Sunday, 20 April 2025, 12:32 pm

    Philippine stocks fall Friday, enter bear territory

    Philippine shares were caught in a perfect storm on Friday, with negative market-moving news sending the benchmark PSE Index to a two-year low and into bear market territory. 

    The Philippine Stock Exchange’s main index dropped 245.07 points, or 4 percent, closing at 5,862.69 on heavy volume of P21.61 billion. This drop placed the PSEi 19.3 percent below its close of 7,272.65 on September 2, officially marking a bear market.

    A bear market is typically defined as a decline of around 20 percent from a recent peak, and Friday’s performance confirmed that the market is in such a downward trend. 

    Analysts attributed the sell-off to several factors, including weaker-than-expected Philippine economic growth last year, an impending rebalancing of index stocks, and growing concerns over U.S. President Donald Trump’s plans to impose higher tariffs on imports from China, Canada, and Mexico.

    Starting Monday, Ayala’s real estate investment trust AREIT Inc. and China Banking Corp. will be added to the PSEi, replacing Nickel Asia Corp. and Wilcon Depot Inc., which will move to the PSE MidCap Index.

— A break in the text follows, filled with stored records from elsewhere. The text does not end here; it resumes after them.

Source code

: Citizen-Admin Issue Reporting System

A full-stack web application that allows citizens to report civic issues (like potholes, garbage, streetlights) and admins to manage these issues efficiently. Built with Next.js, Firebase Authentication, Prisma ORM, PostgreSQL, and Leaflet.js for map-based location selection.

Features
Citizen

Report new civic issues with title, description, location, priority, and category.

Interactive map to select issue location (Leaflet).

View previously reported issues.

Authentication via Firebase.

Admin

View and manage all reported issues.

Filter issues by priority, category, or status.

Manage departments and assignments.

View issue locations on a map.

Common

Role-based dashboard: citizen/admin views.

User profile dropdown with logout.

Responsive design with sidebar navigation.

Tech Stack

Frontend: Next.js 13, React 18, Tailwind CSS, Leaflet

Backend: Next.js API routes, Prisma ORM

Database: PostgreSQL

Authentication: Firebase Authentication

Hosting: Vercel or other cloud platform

Other changes include the inclusion of Philippine Seven Corp. in the MidCap Index, replacing DDMP REIT Inc., and Robinsons Land Corp. joining the PSE Dividend Yield Index in place of International Container Terminal Services Inc.

    Some analysts expect investors to begin bargain hunting next week, but long-time market watcher Jonathan Ravelas expressed skepticism. “I don’t see any compelling fundamentals to support a recovery,” said Ravelas, managing director at eManagement for Business and Marketing Services. He forecasts that the local stock market could continue its decline, possibly losing as much as 30 percent from its September peak, which would push the PSEi to the 5,100 level or lower.

    “Sadly, the only catalyst is infrastructure spending, a surprise cut of 50 basis points by the Bangko Sentral ng Pilipinas, and tailwinds from election spending,” Ravelas said. “Otherwise, it is overshadowed by Trump tariffs, currency risks, and rising inflation expectations.”